## WORK INSTRUCTIONS
Please print every record that follows, keeping each one exactly as it is.
+ + + + + + +
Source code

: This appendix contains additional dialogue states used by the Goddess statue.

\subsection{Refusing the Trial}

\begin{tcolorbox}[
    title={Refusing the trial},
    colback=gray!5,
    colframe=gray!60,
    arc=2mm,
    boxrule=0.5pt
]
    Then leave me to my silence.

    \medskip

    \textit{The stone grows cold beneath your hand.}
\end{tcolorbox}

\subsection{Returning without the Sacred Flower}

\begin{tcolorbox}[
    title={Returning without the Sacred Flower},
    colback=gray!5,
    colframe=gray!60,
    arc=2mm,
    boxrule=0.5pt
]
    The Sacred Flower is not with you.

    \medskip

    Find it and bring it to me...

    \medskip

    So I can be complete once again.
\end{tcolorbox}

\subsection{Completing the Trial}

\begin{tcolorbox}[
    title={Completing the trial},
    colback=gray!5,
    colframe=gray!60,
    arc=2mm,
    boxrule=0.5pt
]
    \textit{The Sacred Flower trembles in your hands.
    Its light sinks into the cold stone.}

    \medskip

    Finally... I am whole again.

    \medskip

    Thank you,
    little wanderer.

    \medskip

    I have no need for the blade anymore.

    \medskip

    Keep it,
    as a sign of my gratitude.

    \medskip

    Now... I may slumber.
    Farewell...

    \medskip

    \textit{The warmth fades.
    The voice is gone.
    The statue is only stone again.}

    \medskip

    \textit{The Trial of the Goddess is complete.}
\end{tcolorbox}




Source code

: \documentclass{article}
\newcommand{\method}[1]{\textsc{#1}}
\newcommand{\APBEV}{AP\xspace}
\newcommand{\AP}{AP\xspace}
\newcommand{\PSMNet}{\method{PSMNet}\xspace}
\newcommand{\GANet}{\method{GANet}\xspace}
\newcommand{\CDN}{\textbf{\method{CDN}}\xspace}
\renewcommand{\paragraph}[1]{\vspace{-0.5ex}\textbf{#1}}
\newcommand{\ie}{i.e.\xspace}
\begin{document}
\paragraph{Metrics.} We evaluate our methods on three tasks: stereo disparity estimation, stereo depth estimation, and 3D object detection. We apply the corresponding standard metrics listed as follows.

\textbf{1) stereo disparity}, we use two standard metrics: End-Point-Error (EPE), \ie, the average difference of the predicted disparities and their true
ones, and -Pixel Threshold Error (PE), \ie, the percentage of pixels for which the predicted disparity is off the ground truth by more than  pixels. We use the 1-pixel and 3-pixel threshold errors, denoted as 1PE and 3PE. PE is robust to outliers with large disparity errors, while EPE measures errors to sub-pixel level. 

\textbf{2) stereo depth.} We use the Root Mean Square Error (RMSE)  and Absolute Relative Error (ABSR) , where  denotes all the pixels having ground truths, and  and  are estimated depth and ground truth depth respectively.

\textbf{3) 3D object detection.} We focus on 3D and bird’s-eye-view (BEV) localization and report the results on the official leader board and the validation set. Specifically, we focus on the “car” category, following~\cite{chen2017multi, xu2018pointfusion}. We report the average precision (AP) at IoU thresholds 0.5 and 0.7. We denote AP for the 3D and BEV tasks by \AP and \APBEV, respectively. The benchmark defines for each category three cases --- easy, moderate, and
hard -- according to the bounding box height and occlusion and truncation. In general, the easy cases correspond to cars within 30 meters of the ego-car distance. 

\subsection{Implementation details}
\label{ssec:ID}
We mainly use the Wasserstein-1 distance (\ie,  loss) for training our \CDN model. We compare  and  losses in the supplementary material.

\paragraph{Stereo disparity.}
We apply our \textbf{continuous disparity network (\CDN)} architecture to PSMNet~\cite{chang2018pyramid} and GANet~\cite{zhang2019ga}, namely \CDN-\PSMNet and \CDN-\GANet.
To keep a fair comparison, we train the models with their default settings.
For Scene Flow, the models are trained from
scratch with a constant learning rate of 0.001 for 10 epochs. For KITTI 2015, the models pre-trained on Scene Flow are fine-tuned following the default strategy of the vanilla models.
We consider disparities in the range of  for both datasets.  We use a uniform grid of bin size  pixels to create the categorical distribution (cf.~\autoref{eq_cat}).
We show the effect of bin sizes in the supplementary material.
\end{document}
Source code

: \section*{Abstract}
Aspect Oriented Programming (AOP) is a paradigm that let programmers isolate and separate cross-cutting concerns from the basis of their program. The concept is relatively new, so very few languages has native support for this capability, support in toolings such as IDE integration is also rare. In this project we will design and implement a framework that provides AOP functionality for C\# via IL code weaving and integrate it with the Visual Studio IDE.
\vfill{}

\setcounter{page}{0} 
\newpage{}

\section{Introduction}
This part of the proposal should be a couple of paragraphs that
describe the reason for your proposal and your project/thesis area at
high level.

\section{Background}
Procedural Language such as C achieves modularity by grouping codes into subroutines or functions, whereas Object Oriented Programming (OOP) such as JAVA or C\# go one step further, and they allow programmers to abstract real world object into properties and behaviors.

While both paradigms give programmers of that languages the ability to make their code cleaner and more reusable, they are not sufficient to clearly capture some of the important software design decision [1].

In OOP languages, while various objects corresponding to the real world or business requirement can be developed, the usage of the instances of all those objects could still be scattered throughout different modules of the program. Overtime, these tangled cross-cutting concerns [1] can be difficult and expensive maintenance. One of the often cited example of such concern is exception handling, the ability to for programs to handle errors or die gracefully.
+ + + + + + +
## EXERCISE ANSWER
Source code

: This appendix contains additional dialogue states used by the Goddess statue.

\subsection{Refusing the Trial}

\begin{tcolorbox}[
    title={Refusing the trial},
    colback=gray!5,
    colframe=gray!60,
    arc=2mm,
    boxrule=0.5pt
]
    Then leave me to my silence.

    \medskip

    \textit{The stone grows cold beneath your hand.}
\end{tcolorbox}

\subsection{Returning without the Sacred Flower}

\begin{tcolorbox}[
    title={Returning without the Sacred Flower},
    colback=gray!5,
    colframe=gray!60,
    arc=2mm,
    boxrule=0.5pt
]
    The Sacred Flower is not with you.

    \medskip

    Find it and bring it to me...

    \medskip

    So I can be complete once again.
\end{tcolorbox}

\subsection{Completing the Trial}

\begin{tcolorbox}[
    title={Completing the trial},
    colback=gray!5,
    colframe=gray!60,
    arc=2mm,
    boxrule=0.5pt
]
    \textit{The Sacred Flower trembles in your hands.
    Its light sinks into the cold stone.}

    \medskip

    Finally... I am whole again.

    \medskip

    Thank you,
    little wanderer.

    \medskip

    I have no need for the blade anymore.

    \medskip

    Keep it,
    as a sign of my gratitude.

    \medskip

    Now... I may slumber.
    Farewell...

    \medskip

    \textit{The warmth fades.
    The voice is gone.
    The statue is only stone again.}

    \medskip

    \textit{The Trial of the Goddess is complete.}
\end{tcolorbox}




Source code

: \documentclass{article}
\newcommand{\method}[1]{\textsc{#1}}
\newcommand{\APBEV}{AP\xspace}
\newcommand{\AP}{AP\xspace}
\newcommand{\PSMNet}{\method{PSMNet}\xspace}
\newcommand{\GANet}{\method{GANet}\xspace}
\newcommand{\CDN}{\textbf{\method{CDN}}\xspace}
\renewcommand{\paragraph}[1]{\vspace{-0.5ex}\textbf{#1}}
\newcommand{\ie}{i.e.\xspace}
\begin{document}
\paragraph{Metrics.} We evaluate our methods on three tasks: stereo disparity estimation, stereo depth estimation, and 3D object detection. We apply the corresponding standard metrics listed as follows.

\textbf{1) stereo disparity}, we use two standard metrics: End-Point-Error (EPE), \ie, the average difference of the predicted disparities and their true
ones, and -Pixel Threshold Error (PE), \ie, the percentage of pixels for which the predicted disparity is off the ground truth by more than  pixels. We use the 1-pixel and 3-pixel threshold errors, denoted as 1PE and 3PE. PE is robust to outliers with large disparity errors, while EPE measures errors to sub-pixel level. 

\textbf{2) stereo depth.} We use the Root Mean Square Error (RMSE)  and Absolute Relative Error (ABSR) , where  denotes all the pixels having ground truths, and  and  are estimated depth and ground truth depth respectively.

\textbf{3) 3D object detection.} We focus on 3D and bird’s-eye-view (BEV) localization and report the results on the official leader board and the validation set. Specifically, we focus on the “car” category, following~\cite{chen2017multi, xu2018pointfusion}. We report the average precision (AP) at IoU thresholds 0.5 and 0.7. We denote AP for the 3D and BEV tasks by \AP and \APBEV, respectively. The benchmark defines for each category three cases --- easy, moderate, and
hard -- according to the bounding box height and occlusion and truncation. In general, the easy cases correspond to cars within 30 meters of the ego-car distance. 

\subsection{Implementation details}
\label{ssec:ID}
We mainly use the Wasserstein-1 distance (\ie,  loss) for training our \CDN model. We compare  and  losses in the supplementary material.

\paragraph{Stereo disparity.}
We apply our \textbf{continuous disparity network (\CDN)} architecture to PSMNet~\cite{chang2018pyramid} and GANet~\cite{zhang2019ga}, namely \CDN-\PSMNet and \CDN-\GANet.
To keep a fair comparison, we train the models with their default settings.
For Scene Flow, the models are trained from
scratch with a constant learning rate of 0.001 for 10 epochs. For KITTI 2015, the models pre-trained on Scene Flow are fine-tuned following the default strategy of the vanilla models.
We consider disparities in the range of  for both datasets.  We use a uniform grid of bin size  pixels to create the categorical distribution (cf.~\autoref{eq_cat}).
We show the effect of bin sizes in the supplementary material.
\end{document}
Source code

: \section*{Abstract}
Aspect Oriented Programming (AOP) is a paradigm that let programmers isolate and separate cross-cutting concerns from the basis of their program. The concept is relatively new, so very few languages has native support for this capability, support in toolings such as IDE integration is also rare. In this project we will design and implement a framework that provides AOP functionality for C\# via IL code weaving and integrate it with the Visual Studio IDE.
\vfill{}

\setcounter{page}{0} 
\newpage{}

\section{Introduction}
This part of the proposal should be a couple of paragraphs that
describe the reason for your proposal and your project/thesis area at
high level.

\section{Background}
Procedural Language such as C achieves modularity by grouping codes into subroutines or functions, whereas Object Oriented Programming (OOP) such as JAVA or C\# go one step further, and they allow programmers to abstract real world object into properties and behaviors.

While both paradigms give programmers of that languages the ability to make their code cleaner and more reusable, they are not sufficient to clearly capture some of the important software design decision [1].

In OOP languages, while various objects corresponding to the real world or business requirement can be developed, the usage of the instances of all those objects could still be scattered throughout different modules of the program. Overtime, these tangled cross-cutting concerns [1] can be difficult and expensive maintenance. One of the often cited example of such concern is exception handling, the ability to for programs to handle errors or die gracefully.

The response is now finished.